- Exercise -
Only one stretch of the data is wanted: the line containing "之所以会有这样的效果，在我看", the line containing "其二，在表现菊子这一形象的时", and every line between them, copied exactly.

- Supplied records -
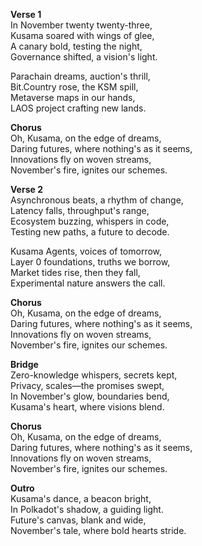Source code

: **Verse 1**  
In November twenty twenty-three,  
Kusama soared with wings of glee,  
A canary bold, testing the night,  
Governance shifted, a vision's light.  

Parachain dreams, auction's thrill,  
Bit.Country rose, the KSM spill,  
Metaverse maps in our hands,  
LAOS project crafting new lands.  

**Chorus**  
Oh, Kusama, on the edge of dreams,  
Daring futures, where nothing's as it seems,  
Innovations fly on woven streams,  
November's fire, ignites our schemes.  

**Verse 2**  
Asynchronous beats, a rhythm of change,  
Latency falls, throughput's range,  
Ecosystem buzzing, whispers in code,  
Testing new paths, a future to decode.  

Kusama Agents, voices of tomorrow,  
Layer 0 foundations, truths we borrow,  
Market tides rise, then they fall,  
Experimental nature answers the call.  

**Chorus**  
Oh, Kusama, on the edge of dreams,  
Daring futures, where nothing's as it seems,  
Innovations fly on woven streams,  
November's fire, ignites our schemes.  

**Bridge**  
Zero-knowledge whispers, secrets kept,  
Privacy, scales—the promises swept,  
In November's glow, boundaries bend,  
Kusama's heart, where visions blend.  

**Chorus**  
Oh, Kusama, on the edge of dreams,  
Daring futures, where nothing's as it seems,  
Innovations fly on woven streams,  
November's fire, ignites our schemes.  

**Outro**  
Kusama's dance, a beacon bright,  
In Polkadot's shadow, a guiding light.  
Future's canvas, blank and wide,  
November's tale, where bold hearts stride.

* * *

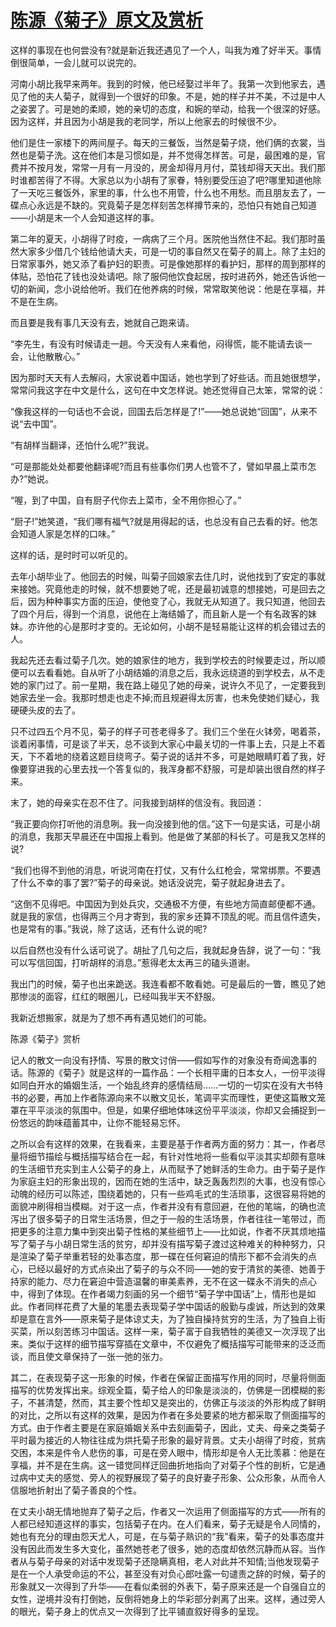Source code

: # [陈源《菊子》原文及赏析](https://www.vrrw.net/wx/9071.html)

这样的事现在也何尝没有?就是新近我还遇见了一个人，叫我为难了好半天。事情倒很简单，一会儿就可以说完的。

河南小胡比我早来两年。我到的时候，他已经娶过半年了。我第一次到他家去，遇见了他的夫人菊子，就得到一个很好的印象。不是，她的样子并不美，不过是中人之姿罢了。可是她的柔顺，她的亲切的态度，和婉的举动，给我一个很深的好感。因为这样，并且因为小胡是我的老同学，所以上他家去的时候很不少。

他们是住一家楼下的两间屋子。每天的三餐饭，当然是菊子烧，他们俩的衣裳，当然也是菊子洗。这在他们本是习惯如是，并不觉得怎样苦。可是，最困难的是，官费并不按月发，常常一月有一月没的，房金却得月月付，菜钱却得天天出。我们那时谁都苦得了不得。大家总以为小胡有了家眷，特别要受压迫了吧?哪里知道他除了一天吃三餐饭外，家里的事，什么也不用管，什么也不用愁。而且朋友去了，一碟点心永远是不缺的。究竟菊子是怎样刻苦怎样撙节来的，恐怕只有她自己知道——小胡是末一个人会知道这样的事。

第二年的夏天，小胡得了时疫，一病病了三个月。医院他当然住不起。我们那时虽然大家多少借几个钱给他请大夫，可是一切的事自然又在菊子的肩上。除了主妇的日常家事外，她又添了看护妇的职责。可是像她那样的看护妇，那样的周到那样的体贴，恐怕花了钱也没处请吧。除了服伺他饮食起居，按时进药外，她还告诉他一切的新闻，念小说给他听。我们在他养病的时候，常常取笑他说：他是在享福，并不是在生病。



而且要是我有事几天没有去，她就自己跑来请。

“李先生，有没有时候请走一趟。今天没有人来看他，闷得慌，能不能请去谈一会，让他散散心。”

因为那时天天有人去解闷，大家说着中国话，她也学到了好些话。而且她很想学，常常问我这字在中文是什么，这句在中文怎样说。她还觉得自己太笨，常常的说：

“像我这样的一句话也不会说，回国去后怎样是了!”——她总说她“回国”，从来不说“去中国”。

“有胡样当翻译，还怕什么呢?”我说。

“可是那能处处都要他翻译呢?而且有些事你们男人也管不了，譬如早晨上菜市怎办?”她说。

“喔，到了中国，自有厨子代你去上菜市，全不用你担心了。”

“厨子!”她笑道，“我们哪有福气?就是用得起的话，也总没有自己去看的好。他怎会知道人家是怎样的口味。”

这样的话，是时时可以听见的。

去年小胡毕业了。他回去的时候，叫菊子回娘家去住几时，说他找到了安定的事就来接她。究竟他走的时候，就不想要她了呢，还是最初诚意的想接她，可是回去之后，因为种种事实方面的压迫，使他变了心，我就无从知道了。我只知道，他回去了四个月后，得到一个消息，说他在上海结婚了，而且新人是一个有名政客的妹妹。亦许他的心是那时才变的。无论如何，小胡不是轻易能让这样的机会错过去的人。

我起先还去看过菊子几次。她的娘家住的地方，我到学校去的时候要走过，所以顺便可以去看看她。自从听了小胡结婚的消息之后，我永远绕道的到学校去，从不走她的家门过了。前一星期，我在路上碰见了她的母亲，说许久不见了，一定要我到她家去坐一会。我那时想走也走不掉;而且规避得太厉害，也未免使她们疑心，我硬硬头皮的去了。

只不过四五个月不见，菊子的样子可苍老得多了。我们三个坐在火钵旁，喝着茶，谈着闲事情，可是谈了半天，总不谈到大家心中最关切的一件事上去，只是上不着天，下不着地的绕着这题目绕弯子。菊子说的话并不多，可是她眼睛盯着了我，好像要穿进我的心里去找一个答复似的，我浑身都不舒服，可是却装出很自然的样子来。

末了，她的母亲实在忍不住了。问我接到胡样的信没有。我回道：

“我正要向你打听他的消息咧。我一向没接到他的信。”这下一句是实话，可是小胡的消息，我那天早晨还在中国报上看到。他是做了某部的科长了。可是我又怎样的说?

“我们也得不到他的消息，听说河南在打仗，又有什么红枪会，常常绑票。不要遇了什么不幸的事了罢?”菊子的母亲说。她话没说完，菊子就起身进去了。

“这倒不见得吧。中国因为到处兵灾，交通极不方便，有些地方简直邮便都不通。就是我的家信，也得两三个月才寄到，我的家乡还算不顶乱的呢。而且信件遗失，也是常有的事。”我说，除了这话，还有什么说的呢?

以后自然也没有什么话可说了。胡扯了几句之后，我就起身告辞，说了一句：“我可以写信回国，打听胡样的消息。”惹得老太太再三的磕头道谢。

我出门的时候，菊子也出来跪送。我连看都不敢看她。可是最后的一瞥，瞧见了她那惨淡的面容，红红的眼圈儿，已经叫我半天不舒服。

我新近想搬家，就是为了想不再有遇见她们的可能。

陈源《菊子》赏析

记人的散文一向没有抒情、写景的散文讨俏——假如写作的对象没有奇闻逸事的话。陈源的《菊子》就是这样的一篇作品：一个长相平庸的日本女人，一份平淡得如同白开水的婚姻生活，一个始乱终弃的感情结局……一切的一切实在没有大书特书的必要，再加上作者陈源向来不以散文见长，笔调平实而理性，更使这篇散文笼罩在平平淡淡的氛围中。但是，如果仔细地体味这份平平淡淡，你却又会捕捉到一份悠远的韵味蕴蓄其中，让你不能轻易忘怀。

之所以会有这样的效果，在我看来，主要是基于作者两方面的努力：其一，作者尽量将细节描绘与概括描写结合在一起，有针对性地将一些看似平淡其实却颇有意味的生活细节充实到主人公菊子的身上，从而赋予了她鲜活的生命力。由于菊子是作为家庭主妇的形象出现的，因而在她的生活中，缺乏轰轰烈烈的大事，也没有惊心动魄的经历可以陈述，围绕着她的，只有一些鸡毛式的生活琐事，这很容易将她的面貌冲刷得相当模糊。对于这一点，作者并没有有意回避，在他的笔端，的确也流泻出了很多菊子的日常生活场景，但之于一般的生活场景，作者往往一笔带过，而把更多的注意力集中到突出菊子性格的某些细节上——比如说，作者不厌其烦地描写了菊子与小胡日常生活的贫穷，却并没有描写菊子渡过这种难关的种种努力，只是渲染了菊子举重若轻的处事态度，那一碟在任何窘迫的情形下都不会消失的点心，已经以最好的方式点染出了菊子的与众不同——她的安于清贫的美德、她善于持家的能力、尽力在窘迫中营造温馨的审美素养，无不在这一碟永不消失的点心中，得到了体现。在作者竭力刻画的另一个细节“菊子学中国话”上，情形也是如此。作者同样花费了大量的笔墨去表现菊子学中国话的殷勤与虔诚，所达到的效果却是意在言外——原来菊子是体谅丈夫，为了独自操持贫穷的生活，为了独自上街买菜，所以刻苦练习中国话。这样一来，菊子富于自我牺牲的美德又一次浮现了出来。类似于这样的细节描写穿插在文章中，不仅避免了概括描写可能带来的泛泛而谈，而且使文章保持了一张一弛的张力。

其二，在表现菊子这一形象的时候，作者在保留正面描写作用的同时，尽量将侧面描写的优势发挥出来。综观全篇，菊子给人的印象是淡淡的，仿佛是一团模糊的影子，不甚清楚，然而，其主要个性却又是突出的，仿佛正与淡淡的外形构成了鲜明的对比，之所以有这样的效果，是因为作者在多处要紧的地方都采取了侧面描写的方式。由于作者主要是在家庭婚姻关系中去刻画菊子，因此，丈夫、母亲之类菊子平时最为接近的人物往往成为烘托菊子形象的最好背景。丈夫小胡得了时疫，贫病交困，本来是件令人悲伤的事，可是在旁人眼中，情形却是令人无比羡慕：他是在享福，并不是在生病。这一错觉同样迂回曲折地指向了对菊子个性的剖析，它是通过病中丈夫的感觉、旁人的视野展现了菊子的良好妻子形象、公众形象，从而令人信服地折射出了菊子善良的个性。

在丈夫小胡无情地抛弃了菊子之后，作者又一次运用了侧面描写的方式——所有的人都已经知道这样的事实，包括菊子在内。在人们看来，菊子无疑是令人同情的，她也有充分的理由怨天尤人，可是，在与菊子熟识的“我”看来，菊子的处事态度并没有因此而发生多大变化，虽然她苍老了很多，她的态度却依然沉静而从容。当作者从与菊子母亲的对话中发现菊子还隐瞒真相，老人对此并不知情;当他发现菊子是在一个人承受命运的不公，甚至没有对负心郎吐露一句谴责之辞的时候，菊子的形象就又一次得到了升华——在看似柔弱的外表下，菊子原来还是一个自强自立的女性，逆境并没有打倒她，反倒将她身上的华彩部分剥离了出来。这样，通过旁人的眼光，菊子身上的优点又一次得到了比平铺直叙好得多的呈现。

* * *

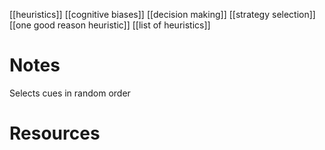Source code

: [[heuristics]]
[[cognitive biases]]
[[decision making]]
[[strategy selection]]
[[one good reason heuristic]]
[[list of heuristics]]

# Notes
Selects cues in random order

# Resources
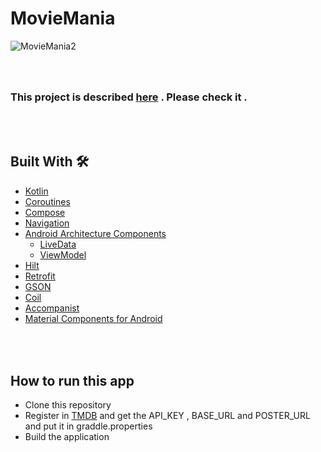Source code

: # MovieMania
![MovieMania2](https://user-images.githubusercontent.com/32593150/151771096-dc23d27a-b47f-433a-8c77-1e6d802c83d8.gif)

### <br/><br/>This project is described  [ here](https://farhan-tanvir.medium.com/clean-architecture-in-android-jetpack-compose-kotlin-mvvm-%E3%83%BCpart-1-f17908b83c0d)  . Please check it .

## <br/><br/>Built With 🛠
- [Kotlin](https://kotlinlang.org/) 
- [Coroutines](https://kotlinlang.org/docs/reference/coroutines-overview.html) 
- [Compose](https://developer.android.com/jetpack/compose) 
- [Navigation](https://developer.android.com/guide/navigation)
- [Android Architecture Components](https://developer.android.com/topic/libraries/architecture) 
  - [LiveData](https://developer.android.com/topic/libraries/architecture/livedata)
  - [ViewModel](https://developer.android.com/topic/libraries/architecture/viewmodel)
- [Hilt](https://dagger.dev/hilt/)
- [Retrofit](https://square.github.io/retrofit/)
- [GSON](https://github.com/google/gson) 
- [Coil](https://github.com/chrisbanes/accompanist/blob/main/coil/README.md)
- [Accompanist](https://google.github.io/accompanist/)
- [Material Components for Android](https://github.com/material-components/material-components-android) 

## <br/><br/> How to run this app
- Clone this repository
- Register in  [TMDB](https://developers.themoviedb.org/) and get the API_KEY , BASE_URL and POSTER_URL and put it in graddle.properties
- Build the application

- Task answer -
之所以会有这样的效果，在我看来，主要是基于作者两方面的努力：其一，作者尽量将细节描绘与概括描写结合在一起，有针对性地将一些看似平淡其实却颇有意味的生活细节充实到主人公菊子的身上，从而赋予了她鲜活的生命力。由于菊子是作为家庭主妇的形象出现的，因而在她的生活中，缺乏轰轰烈烈的大事，也没有惊心动魄的经历可以陈述，围绕着她的，只有一些鸡毛式的生活琐事，这很容易将她的面貌冲刷得相当模糊。对于这一点，作者并没有有意回避，在他的笔端，的确也流泻出了很多菊子的日常生活场景，但之于一般的生活场景，作者往往一笔带过，而把更多的注意力集中到突出菊子性格的某些细节上——比如说，作者不厌其烦地描写了菊子与小胡日常生活的贫穷，却并没有描写菊子渡过这种难关的种种努力，只是渲染了菊子举重若轻的处事态度，那一碟在任何窘迫的情形下都不会消失的点心，已经以最好的方式点染出了菊子的与众不同——她的安于清贫的美德、她善于持家的能力、尽力在窘迫中营造温馨的审美素养，无不在这一碟永不消失的点心中，得到了体现。在作者竭力刻画的另一个细节“菊子学中国话”上，情形也是如此。作者同样花费了大量的笔墨去表现菊子学中国话的殷勤与虔诚，所达到的效果却是意在言外——原来菊子是体谅丈夫，为了独自操持贫穷的生活，为了独自上街买菜，所以刻苦练习中国话。这样一来，菊子富于自我牺牲的美德又一次浮现了出来。类似于这样的细节描写穿插在文章中，不仅避免了概括描写可能带来的泛泛而谈，而且使文章保持了一张一弛的张力。

其二，在表现菊子这一形象的时候，作者在保留正面描写作用的同时，尽量将侧面描写的优势发挥出来。综观全篇，菊子给人的印象是淡淡的，仿佛是一团模糊的影子，不甚清楚，然而，其主要个性却又是突出的，仿佛正与淡淡的外形构成了鲜明的对比，之所以有这样的效果，是因为作者在多处要紧的地方都采取了侧面描写的方式。由于作者主要是在家庭婚姻关系中去刻画菊子，因此，丈夫、母亲之类菊子平时最为接近的人物往往成为烘托菊子形象的最好背景。丈夫小胡得了时疫，贫病交困，本来是件令人悲伤的事，可是在旁人眼中，情形却是令人无比羡慕：他是在享福，并不是在生病。这一错觉同样迂回曲折地指向了对菊子个性的剖析，它是通过病中丈夫的感觉、旁人的视野展现了菊子的良好妻子形象、公众形象，从而令人信服地折射出了菊子善良的个性。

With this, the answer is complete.